One of the agreements was inked by Sembcorp Industries with Batam's utility company PT PLN Batam and Indonesian renewable energy developer PT Trisurya Mitra Bersama (Suryagen).

Sembcorp said in a statement the companies will develop a large-scale integrated solar and energy storage project in Indonesia's Batam, Bintan and Karimun (BBK) region.

The project consists of an approximately 1GWp (gigawatt-peak) of solar power generation capability and a large-scale energy storage system in BBK to support the intermittency for clean energy deployment and export, Sembcorp said.

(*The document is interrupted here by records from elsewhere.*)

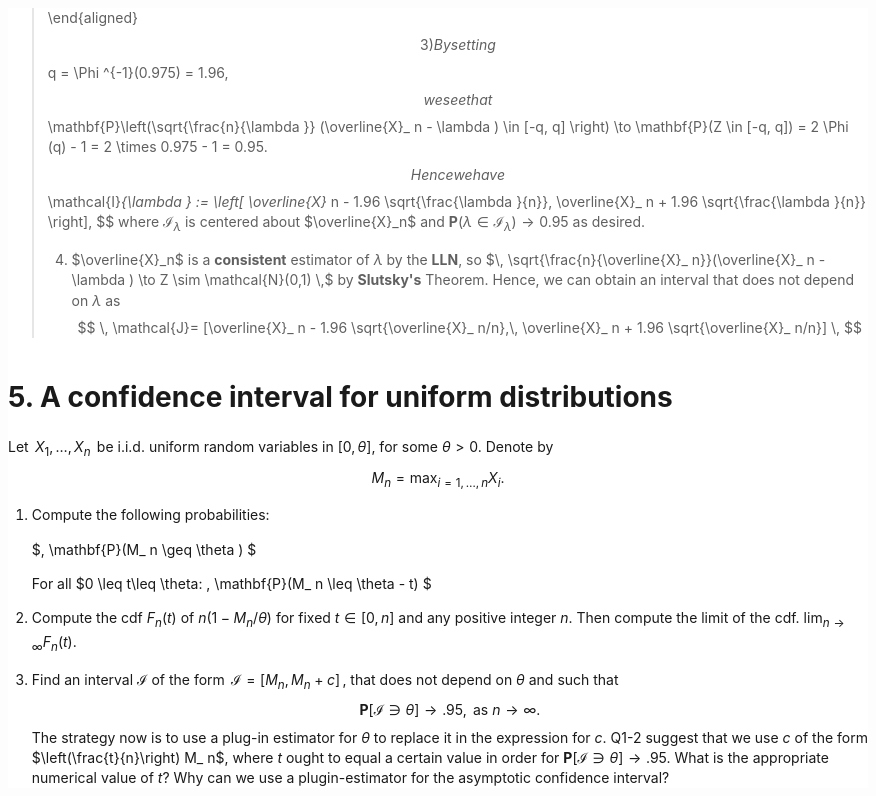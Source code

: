 > \end{aligned}
> $$
> 3) By setting
> $$
> q = \Phi ^{-1}(0.975) = 1.96,
> $$
> we see that
> $$
> \mathbf{P}\left(\sqrt{\frac{n}{\lambda }} (\overline{X}_ n - \lambda ) \in [-q, q] \right) \to \mathbf{P}(Z \in [-q, q]) = 2 \Phi (q) - 1 = 2 \times 0.975 - 1 = 0.95.
> $$
> Hence we have
> $$
> \mathcal{I}_{\lambda } := \left[ \overline{X}_ n - 1.96 \sqrt{\frac{\lambda }{n}}, \overline{X}_ n + 1.96 \sqrt{\frac{\lambda }{n}} \right],
> $$
> where $\mathcal{I}_\lambda$ is centered about $\overline{X}_n$ and $\mathbf{P}( \lambda \in \mathcal{I}_{\lambda } ) \to 0.95$ as desired.
>
> 4)  $\overline{X}_n$ is a **consistent** estimator of $\lambda$ by the **LLN**, so $\,   \sqrt{\frac{n}{\overline{X}_ n}}(\overline{X}_ n - \lambda ) \to Z \sim \mathcal{N}(0,1) \,$ by **Slutsky's** Theorem. Hence, we can obtain an interval that does not depend on $\lambda$ as
> $$
> \,   \mathcal{J}= [\overline{X}_ n - 1.96 \sqrt{\overline{X}_ n/n},\,  \overline{X}_ n + 1.96 \sqrt{\overline{X}_ n/n}]  \,
> $$

# 5. A confidence interval for uniform distributions

Let $\,  X_1,\ldots ,X_ n \,$ be i.i.d. uniform random variables in $[0,\theta]$, for some $\theta >0$. Denote by
$$
M_ n=\max _{i=1,\ldots ,n} X_ i.
$$

1. Compute the following probabilities: 

   $\,   \mathbf{P}(M_ n \geq \theta ) $ 

   For all $0 \leq t\leq \theta: \,   \mathbf{P}(M_ n \leq \theta - t) $

2. Compute the cdf $F_n(t)$ of $n(1-M_n/\theta)$ for fixed $t \in [0,n]$ and any positive integer $n$. Then compute the limit of the cdf. $\lim_{n \rightarrow \infty} F_n(t)$.

3. Find an interval $\mathcal{I}$ of the form $\,  \mathcal I=[M_ n,M_ n+c] \,$, that does not depend on $\theta$ and such that
   $$
   \mathbf{P}[\mathcal I\ni \theta ]\to .95, \text { as } n \to \infty .
   $$
   The strategy now is to use a plug-in estimator for $\theta$ to replace it in the expression for $c$. Q1-2 suggest that we use $c$ of the form $\left(\frac{t}{n}\right) M_ n$, where $t$ ought to equal a certain value in order for $\mathbf{P}[\mathcal I\ni \theta ]\to .95$. What is the appropriate numerical value of $t$? Why can we use a plugin-estimator for the asymptotic confidence interval?
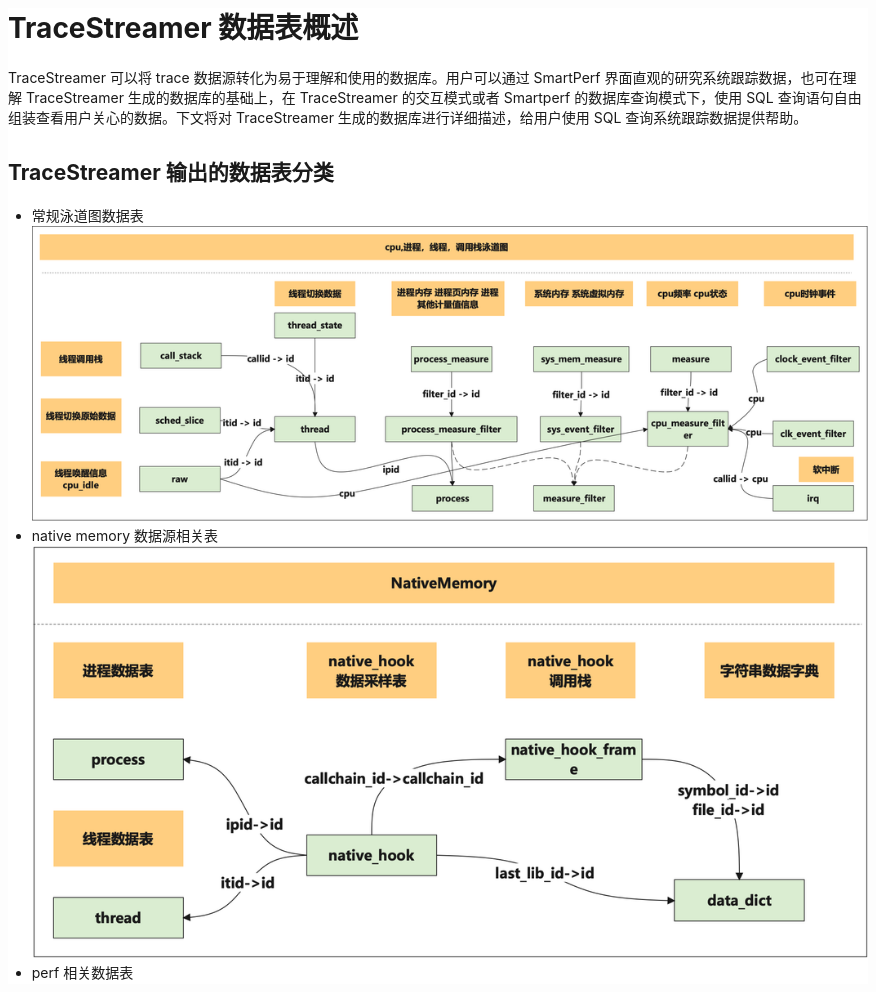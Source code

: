 # TraceStreamer 数据表概述

TraceStreamer 可以将 trace 数据源转化为易于理解和使用的数据库。用户可以通过 SmartPerf 界面直观的研究系统跟踪数据，也可在理解 TraceStreamer 生成的数据库的基础上，在 TraceStreamer 的交互模式或者 Smartperf 的数据库查询模式下，使用 SQL 查询语句自由组装查看用户关心的数据。下文将对 TraceStreamer 生成的数据库进行详细描述，给用户使用 SQL 查询系统跟踪数据提供帮助。

## TraceStreamer 输出的数据表分类

- 常规泳道图数据表
  ![GitHub Logo](../../figures/traceStreamer/db_common.png)
- native memory 数据源相关表
  ![GitHub Logo](../../figures/traceStreamer/db_native_memory.png)
- perf 相关数据表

The other JDA was signed between PacificLight Power (PLP), a Singapore-based power generation and electricity retail company, and a consortium comprising Medco Power Indonesia, an independent power producer, and Gallant Venture, a Salim Group company, for a 100MW pilot solar import project from Indonesia to Singapore.

Both JDA signing ceremonies were presided over by Dr Tan See Leng, Singapore's Minister for Manpower and Second Minister for Trade and Industry, and Mr Arifin Tasrif, Indonesia's Minister for Energy and Mineral Resources.

At a separate media briefing, Dr Tan said Indonesia and Singapore must work closely together to develop the renewable energy sector in their respective countries and across the region.

Dr Tan said: "We encourage more Singapore and Indonesian companies to work together to facilitate more such projects which have great potential to bring in good jobs and good investments."

Mr Tasrif said that Indonesia has been blessed with an abundance of renewable energy sources, even though the use of renewables is still very small.

"We have a couple of hundred gigawatts of potential renewable energy sources, but Indonesia only uses 2.5 per cent of that," he said.

He said Indonesia is willing to share its renewable potential with neighbouring countries such as Singapore.

The agreements were inked on the sidelines of the Singapore International Energy Week, where Minister for Trade and Industry Gan Kim Yong announced Singapore's plan to import around 30 per cent of its electricity from low-carbon sources, such as renewable energy plants, by 2035.